DATA FOR THIS EXERCISE:
┄┄┄┄┄┄┄┄┄┄

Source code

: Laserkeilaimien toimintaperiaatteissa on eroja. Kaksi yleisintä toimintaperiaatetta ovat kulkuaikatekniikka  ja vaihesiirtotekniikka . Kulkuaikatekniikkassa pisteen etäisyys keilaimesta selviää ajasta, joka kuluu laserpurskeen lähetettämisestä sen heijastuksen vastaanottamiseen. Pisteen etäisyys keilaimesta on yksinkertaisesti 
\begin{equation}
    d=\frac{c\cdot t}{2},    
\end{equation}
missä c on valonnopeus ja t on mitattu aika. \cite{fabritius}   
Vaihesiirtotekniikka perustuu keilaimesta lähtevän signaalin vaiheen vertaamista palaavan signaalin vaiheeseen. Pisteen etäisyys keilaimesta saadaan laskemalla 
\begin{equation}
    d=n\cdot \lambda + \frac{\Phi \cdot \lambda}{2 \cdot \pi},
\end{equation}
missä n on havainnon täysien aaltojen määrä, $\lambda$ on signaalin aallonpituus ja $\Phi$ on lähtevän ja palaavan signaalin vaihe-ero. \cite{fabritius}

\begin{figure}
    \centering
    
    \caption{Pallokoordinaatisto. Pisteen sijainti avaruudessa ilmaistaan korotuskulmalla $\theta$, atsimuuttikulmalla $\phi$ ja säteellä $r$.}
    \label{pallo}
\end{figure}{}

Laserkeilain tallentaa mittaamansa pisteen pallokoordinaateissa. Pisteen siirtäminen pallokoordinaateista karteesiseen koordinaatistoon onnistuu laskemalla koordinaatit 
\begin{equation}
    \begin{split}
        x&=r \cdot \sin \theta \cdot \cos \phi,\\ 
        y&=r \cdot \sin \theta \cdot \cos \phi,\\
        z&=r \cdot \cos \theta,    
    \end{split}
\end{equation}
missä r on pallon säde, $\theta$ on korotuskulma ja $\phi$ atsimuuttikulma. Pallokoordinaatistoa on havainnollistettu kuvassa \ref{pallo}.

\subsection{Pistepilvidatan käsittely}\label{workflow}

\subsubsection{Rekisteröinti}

┄┄┄┄┄┄┄┄┄┄

WORK TASK: Nothing but the lines from the one that contains "missä r on pallon" through the last line of the entries should appear in your reply, each repeated exactly.

RESPONSE AREA:
missä r on pallon säde, $\theta$ on korotuskulma ja $\phi$ atsimuuttikulma. Pallokoordinaatistoa on havainnollistettu kuvassa \ref{pallo}.

\subsection{Pistepilvidatan käsittely}\label{workflow}

\subsubsection{Rekisteröinti}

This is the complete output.